-- EXTRACTED RECORDS follows --
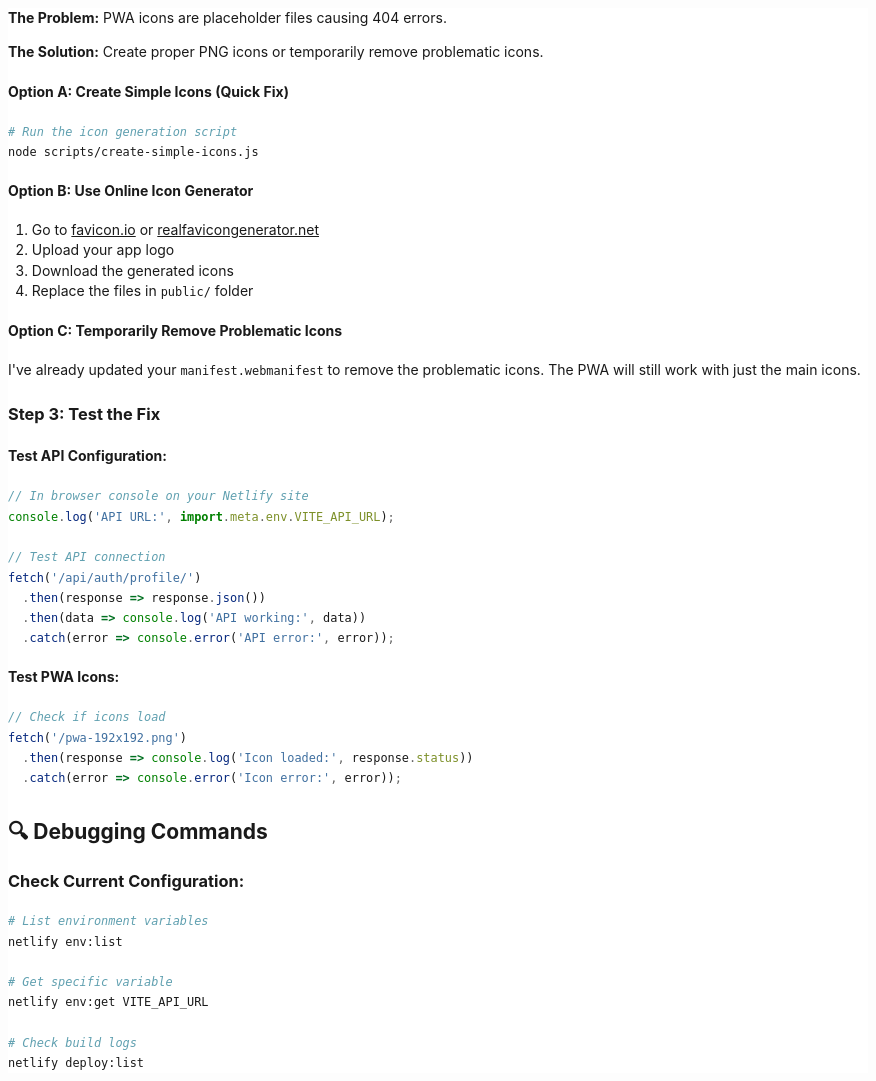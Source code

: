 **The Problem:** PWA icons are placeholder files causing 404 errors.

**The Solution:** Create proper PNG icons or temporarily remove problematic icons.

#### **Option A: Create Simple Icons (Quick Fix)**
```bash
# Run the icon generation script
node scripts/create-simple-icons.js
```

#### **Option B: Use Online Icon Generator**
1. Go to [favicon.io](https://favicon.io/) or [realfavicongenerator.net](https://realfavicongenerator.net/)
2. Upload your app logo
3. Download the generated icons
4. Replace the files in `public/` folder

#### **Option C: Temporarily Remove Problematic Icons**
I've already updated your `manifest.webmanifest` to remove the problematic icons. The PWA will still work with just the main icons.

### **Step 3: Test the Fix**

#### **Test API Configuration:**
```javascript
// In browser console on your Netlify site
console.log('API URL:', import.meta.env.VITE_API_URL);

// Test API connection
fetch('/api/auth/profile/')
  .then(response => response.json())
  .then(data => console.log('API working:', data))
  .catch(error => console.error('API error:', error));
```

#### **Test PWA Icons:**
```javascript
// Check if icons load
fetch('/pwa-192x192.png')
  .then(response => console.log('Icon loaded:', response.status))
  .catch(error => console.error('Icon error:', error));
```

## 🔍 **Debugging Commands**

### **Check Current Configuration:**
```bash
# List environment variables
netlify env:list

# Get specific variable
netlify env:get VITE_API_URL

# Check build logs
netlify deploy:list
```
-- EXTRACTED RECORDS concluded --
-- EXTRACTED RECORDS follows --
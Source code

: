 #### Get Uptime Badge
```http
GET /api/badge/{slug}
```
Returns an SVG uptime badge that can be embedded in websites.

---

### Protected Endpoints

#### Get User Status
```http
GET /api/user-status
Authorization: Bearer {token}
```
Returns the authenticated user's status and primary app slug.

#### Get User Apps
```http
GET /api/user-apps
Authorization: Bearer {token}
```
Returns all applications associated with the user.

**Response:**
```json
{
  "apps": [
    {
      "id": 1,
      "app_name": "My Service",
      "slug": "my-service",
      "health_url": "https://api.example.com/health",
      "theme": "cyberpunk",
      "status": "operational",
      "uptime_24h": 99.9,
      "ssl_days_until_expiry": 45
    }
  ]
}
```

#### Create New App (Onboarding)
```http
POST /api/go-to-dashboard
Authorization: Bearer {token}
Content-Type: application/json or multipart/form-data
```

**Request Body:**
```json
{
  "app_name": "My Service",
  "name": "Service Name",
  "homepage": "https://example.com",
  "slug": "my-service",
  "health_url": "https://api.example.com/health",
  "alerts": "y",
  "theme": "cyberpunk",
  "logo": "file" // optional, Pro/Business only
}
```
-- EXTRACTED RECORDS concluded --
TO DO
Scan the entries above for the line containing "remove problematic icons.", and copy it and all lines after it exactly, down to and including the line containing "1. Go to [favicon.io](https://favicon.io/)".

ANSWER TO THIS TASK
**The Solution:** Create proper PNG icons or temporarily remove problematic icons.

#### **Option A: Create Simple Icons (Quick Fix)**
```bash
# Run the icon generation script
node scripts/create-simple-icons.js
```

#### **Option B: Use Online Icon Generator**
1. Go to [favicon.io](https://favicon.io/) or [realfavicongenerator.net](https://realfavicongenerator.net/)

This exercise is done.